> _EXERCISE OBJECTIVE_: Every entry needs to be repeated exactly, with nothing left out.

> _Extracted data entries_:

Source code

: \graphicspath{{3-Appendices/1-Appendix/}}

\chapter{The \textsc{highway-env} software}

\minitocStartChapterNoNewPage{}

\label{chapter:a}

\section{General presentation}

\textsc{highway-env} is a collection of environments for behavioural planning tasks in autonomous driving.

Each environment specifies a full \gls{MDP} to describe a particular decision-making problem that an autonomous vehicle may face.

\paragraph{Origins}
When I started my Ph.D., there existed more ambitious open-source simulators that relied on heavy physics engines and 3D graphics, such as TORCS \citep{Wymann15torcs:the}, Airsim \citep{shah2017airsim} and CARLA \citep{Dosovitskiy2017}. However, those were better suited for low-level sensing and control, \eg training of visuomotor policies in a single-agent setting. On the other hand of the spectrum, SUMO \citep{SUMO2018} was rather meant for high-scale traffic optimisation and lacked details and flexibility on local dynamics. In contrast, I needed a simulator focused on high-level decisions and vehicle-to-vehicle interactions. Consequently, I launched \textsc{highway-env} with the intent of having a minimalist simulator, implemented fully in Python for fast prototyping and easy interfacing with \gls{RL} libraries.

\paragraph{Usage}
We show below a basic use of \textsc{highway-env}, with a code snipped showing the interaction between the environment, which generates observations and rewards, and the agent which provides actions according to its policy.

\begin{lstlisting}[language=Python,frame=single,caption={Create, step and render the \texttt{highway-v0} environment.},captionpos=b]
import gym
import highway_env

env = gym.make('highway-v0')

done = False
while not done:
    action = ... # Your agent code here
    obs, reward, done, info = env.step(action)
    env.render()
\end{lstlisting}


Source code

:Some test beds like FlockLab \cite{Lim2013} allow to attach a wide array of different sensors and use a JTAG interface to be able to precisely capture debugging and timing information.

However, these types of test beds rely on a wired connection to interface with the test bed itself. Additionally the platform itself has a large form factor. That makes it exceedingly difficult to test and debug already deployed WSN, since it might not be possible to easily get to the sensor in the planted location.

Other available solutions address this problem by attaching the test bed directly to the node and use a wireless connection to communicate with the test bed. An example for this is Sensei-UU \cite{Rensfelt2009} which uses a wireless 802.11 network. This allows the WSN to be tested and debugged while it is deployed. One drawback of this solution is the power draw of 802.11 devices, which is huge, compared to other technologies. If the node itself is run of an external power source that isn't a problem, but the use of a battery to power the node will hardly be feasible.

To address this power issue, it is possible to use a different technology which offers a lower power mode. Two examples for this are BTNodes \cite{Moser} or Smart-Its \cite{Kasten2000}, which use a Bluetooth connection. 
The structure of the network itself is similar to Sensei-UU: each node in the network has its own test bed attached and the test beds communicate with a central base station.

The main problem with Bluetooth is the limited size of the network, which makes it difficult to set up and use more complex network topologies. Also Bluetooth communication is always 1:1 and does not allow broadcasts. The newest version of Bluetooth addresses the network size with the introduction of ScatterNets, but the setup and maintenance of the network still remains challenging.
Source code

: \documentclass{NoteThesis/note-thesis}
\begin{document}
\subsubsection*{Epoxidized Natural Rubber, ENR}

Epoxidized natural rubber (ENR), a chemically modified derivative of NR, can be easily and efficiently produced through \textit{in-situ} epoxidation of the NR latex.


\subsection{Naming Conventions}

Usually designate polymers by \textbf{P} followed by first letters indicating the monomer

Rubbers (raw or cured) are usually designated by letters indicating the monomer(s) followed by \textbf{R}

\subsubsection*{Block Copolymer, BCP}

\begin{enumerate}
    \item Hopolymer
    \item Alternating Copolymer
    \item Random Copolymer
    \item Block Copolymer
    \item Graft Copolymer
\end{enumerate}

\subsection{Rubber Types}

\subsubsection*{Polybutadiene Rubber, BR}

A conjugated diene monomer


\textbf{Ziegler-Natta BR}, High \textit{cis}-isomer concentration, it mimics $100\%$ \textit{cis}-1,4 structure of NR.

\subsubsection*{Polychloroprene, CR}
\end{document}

> _EXERCISE SOLUTION_:
Source code

: \graphicspath{{3-Appendices/1-Appendix/}}

\chapter{The \textsc{highway-env} software}

\minitocStartChapterNoNewPage{}

\label{chapter:a}

\section{General presentation}

\textsc{highway-env} is a collection of environments for behavioural planning tasks in autonomous driving.

Each environment specifies a full \gls{MDP} to describe a particular decision-making problem that an autonomous vehicle may face.

\paragraph{Origins}
When I started my Ph.D., there existed more ambitious open-source simulators that relied on heavy physics engines and 3D graphics, such as TORCS \citep{Wymann15torcs:the}, Airsim \citep{shah2017airsim} and CARLA \citep{Dosovitskiy2017}. However, those were better suited for low-level sensing and control, \eg training of visuomotor policies in a single-agent setting. On the other hand of the spectrum, SUMO \citep{SUMO2018} was rather meant for high-scale traffic optimisation and lacked details and flexibility on local dynamics. In contrast, I needed a simulator focused on high-level decisions and vehicle-to-vehicle interactions. Consequently, I launched \textsc{highway-env} with the intent of having a minimalist simulator, implemented fully in Python for fast prototyping and easy interfacing with \gls{RL} libraries.

\paragraph{Usage}
We show below a basic use of \textsc{highway-env}, with a code snipped showing the interaction between the environment, which generates observations and rewards, and the agent which provides actions according to its policy.

\begin{lstlisting}[language=Python,frame=single,caption={Create, step and render the \texttt{highway-v0} environment.},captionpos=b]
import gym
import highway_env

env = gym.make('highway-v0')

done = False
while not done:
    action = ... # Your agent code here
    obs, reward, done, info = env.step(action)
    env.render()
\end{lstlisting}


Source code

:Some test beds like FlockLab \cite{Lim2013} allow to attach a wide array of different sensors and use a JTAG interface to be able to precisely capture debugging and timing information.

However, these types of test beds rely on a wired connection to interface with the test bed itself. Additionally the platform itself has a large form factor. That makes it exceedingly difficult to test and debug already deployed WSN, since it might not be possible to easily get to the sensor in the planted location.

Other available solutions address this problem by attaching the test bed directly to the node and use a wireless connection to communicate with the test bed. An example for this is Sensei-UU \cite{Rensfelt2009} which uses a wireless 802.11 network. This allows the WSN to be tested and debugged while it is deployed. One drawback of this solution is the power draw of 802.11 devices, which is huge, compared to other technologies. If the node itself is run of an external power source that isn't a problem, but the use of a battery to power the node will hardly be feasible.

To address this power issue, it is possible to use a different technology which offers a lower power mode. Two examples for this are BTNodes \cite{Moser} or Smart-Its \cite{Kasten2000}, which use a Bluetooth connection. 
The structure of the network itself is similar to Sensei-UU: each node in the network has its own test bed attached and the test beds communicate with a central base station.

The main problem with Bluetooth is the limited size of the network, which makes it difficult to set up and use more complex network topologies. Also Bluetooth communication is always 1:1 and does not allow broadcasts. The newest version of Bluetooth addresses the network size with the introduction of ScatterNets, but the setup and maintenance of the network still remains challenging.
Source code

: \documentclass{NoteThesis/note-thesis}
\begin{document}
\subsubsection*{Epoxidized Natural Rubber, ENR}

Epoxidized natural rubber (ENR), a chemically modified derivative of NR, can be easily and efficiently produced through \textit{in-situ} epoxidation of the NR latex.


\subsection{Naming Conventions}

Usually designate polymers by \textbf{P} followed by first letters indicating the monomer

Rubbers (raw or cured) are usually designated by letters indicating the monomer(s) followed by \textbf{R}

\subsubsection*{Block Copolymer, BCP}

\begin{enumerate}
    \item Hopolymer
    \item Alternating Copolymer
    \item Random Copolymer
    \item Block Copolymer
    \item Graft Copolymer
\end{enumerate}

\subsection{Rubber Types}

\subsubsection*{Polybutadiene Rubber, BR}

A conjugated diene monomer


\textbf{Ziegler-Natta BR}, High \textit{cis}-isomer concentration, it mimics $100\%$ \textit{cis}-1,4 structure of NR.

\subsubsection*{Polychloroprene, CR}
\end{document}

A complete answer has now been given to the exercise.